* _Aim of the exercise_
Your answer should consist only of the line with "All CSS is written" and the lines after it, reproduced exactly through the end of the entries below.

* _Provided information_
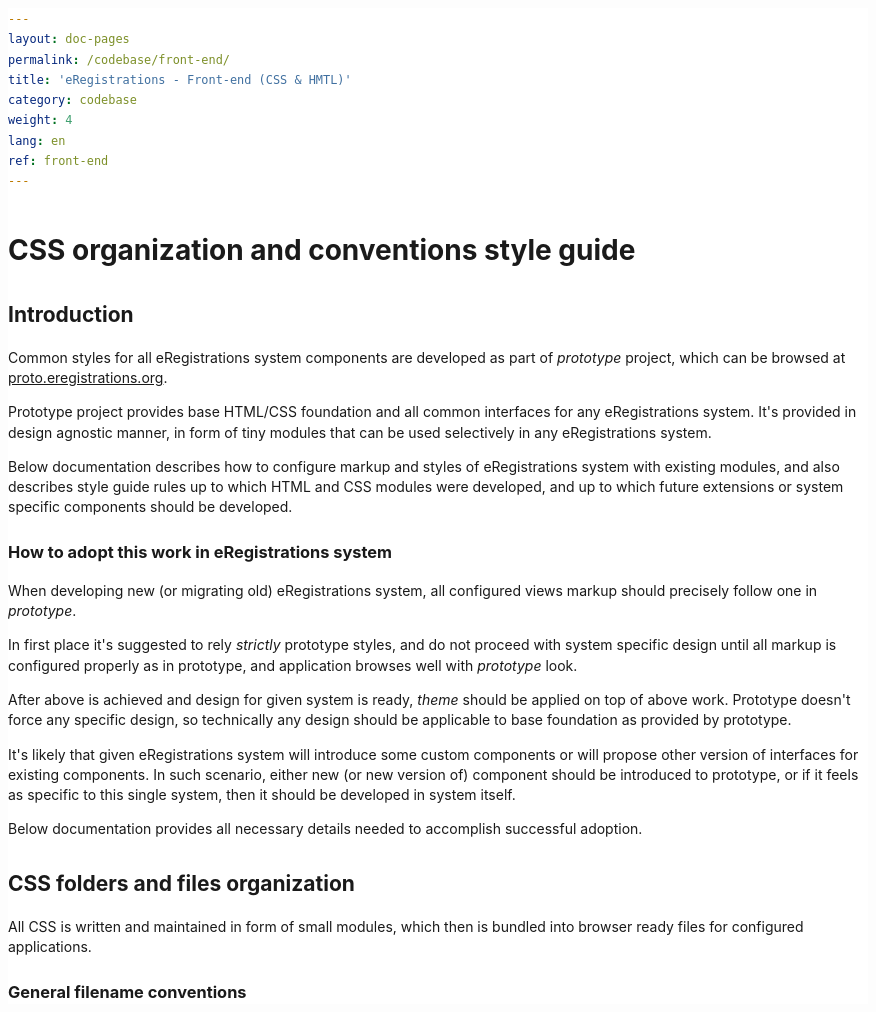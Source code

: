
 ```yaml
---
layout: doc-pages
permalink: /codebase/front-end/
title: 'eRegistrations - Front-end (CSS & HMTL)'
category: codebase
weight: 4
lang: en
ref: front-end
---
```


# CSS organization and conventions style guide

## Introduction

Common styles for all eRegistrations system components are developed as part of _prototype_ project, which can be browsed at [proto.eregistrations.org](http://proto.eregistrations.org).

Prototype project provides base HTML/CSS foundation and all common interfaces for any eRegistrations system. It's provided in design agnostic manner, in form of tiny modules that can be used selectively in any eRegistrations system.

Below documentation describes how to configure markup and styles of eRegistrations system with existing modules, and also describes style guide rules up to which HTML and CSS modules were developed, and up to which future extensions or system specific components should be developed.

### How to adopt this work in eRegistrations system

When developing new (or migrating old) eRegistrations system, all configured views markup should precisely follow one in _prototype_.

In first place it's suggested to rely _strictly_ prototype styles, and do not proceed with system specific design until all markup is configured properly as in prototype, and application browses well with _prototype_ look.

After above is achieved and design for given system is ready, _theme_ should be applied on top of above work. Prototype doesn't force any specific design, so technically any design should be applicable to base foundation as provided by prototype.

It's likely that given eRegistrations system will introduce some custom components or will propose other version of interfaces for existing components. In such scenario, either new (or new version of) component should be introduced to prototype, or if it feels as specific to this single system, then it should be developed in system itself.

Below documentation provides all necessary details needed to accomplish successful adoption.

## CSS folders and files organization

All CSS is written and maintained in form of small modules, which then is bundled into browser ready files for configured applications.

### General filename conventions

* _Written answer_
All CSS is written and maintained in form of small modules, which then is bundled into browser ready files for configured applications.

### General filename conventions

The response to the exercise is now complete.